Ants
- Subject: [ferns] Ants
- From: "Tom Stuart" t*@westnet.com
- Date: Tue, 26 Apr 2005 11:46:03 -0500
- Content-description: Mail message body
One of the more fascinating chapters in Robbin Moran's "Natural History of
Ferns" is the one devoted to the Potato Fern, the genus Solanopteris, native
from Costa Rica to Peru, choosing the high canopy of the rain forest as
habitat. The potatoes are swollen tubers on the rhizomes, hollow inside, and
the home for the Azteca genus of ants. Yes, they are fierce defenders.

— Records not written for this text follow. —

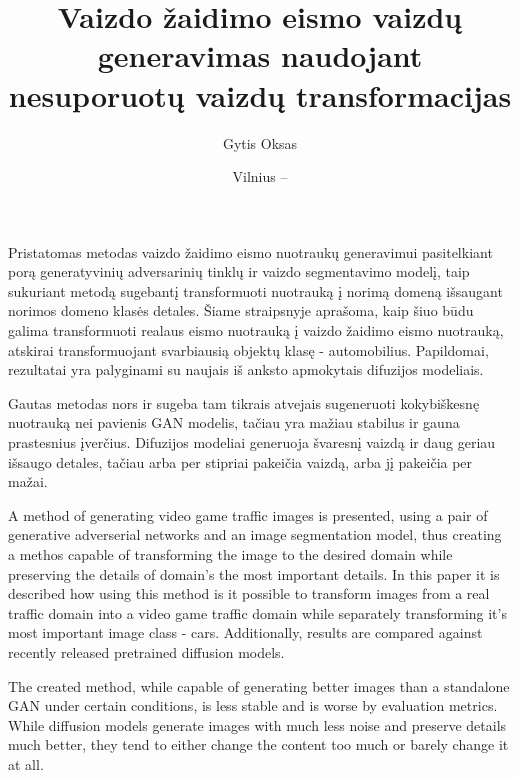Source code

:\documentclass{VUMIFPSbakalaurinis}
\institute{Informatikos institutas}
\title{Vaizdo žaidimo eismo vaizdų generavimas naudojant nesuporuotų vaizdų transformacijas}
\author{Gytis Oksas}
\date{Vilnius – \the\year}
\begin{document}
\maketitle
\setcounter{page}{2}

    Pristatomas metodas vaizdo žaidimo eismo nuotraukų generavimui pasitelkiant porą generatyvinių adversarinių tinklų ir vaizdo segmentavimo modelį, taip sukuriant metodą sugebantį transformuoti nuotrauką į norimą domeną išsaugant norimos domeno klasės detales. Šiame straipsnyje aprašoma, kaip šiuo būdu galima transformuoti realaus eismo nuotrauką į vaizdo žaidimo eismo nuotrauką, atskirai transformuojant svarbiausią objektų klasę - automobilius. Papildomai, rezultatai yra palyginami su naujais iš anksto apmokytais difuzijos modeliais.

    Gautas metodas nors ir sugeba tam tikrais atvejais sugeneruoti kokybiškesnę nuotrauką nei pavienis GAN modelis, tačiau yra mažiau stabilus ir gauna prastesnius įverčius. Difuzijos modeliai generuoja švaresnį vaizdą ir daug geriau išsaugo detales, tačiau arba per stipriai pakeičia vaizdą, arba jį pakeičia per mažai.


    A method of generating video game traffic images is presented, using a pair of generative adverserial networks and an image segmentation model, thus creating a methos capable of transforming the image to the desired domain while preserving the details of domain's the most important details. In this paper it is described how using this method is it possible to transform images from a real traffic domain into a video game traffic domain while separately transforming it's most important image class - cars. Additionally, results are compared against recently released pretrained diffusion models.

    The created method, while capable of generating better images than a standalone GAN under certain conditions, is less stable and is worse by evaluation metrics. While diffusion models generate images with much less noise and preserve details much better, they tend to either change the content too much or barely change it at all. 
    

\tableofcontents
\end{document}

Ants also protect bracken because of the nectar secreted, and any plant
secreting sugary substances is accorded attention by ants. Some temperate
woodlanders, such as Trillium, produce seeds with sugary appendages and are
dispersed by ants. A similar relationship to that of Pteridium is reported for
some species of Drynaria and Polypodium.
Ants live in Acrostichum danaeifolium, the leather fern, an inhabitant of
mangrove swamps, but their domiciles were not created by either the fern or the
ants. In this case galleries are left behind by moth larvae. When the larvae
move out, the ants move in. As fronds die, the ants move on to new homes.
My bifurcatum has had scales on and off a few years. Of course I remove them,
and they return as soon as I turn my back. Then one day I noticed tiny ants,
these ants about 1.5 mm roaming up and down the fronds, as if on patrol. And
that is exactly what they do, tending the scale and collecting its sugary
output. I found this interesting enough to terminate my wholesale extermination
project.
My Platycerium lives at the end of a long wire, I think not even an ant could
climb easily, and I have never seen them wander off premises. The colony is by
all reason very small, only three or four members in evidence at one time, and
given my assaults, plus a periodic dunking, it is no wonder. I read on the web
of Platycerium-inhabiting ants in the tropics, but there are no tropics nearby.
Do we have generalist ants here in temperate North America, ready to found
scale farms on staghorns?
Do you have a tale of fern-loving ants to tell?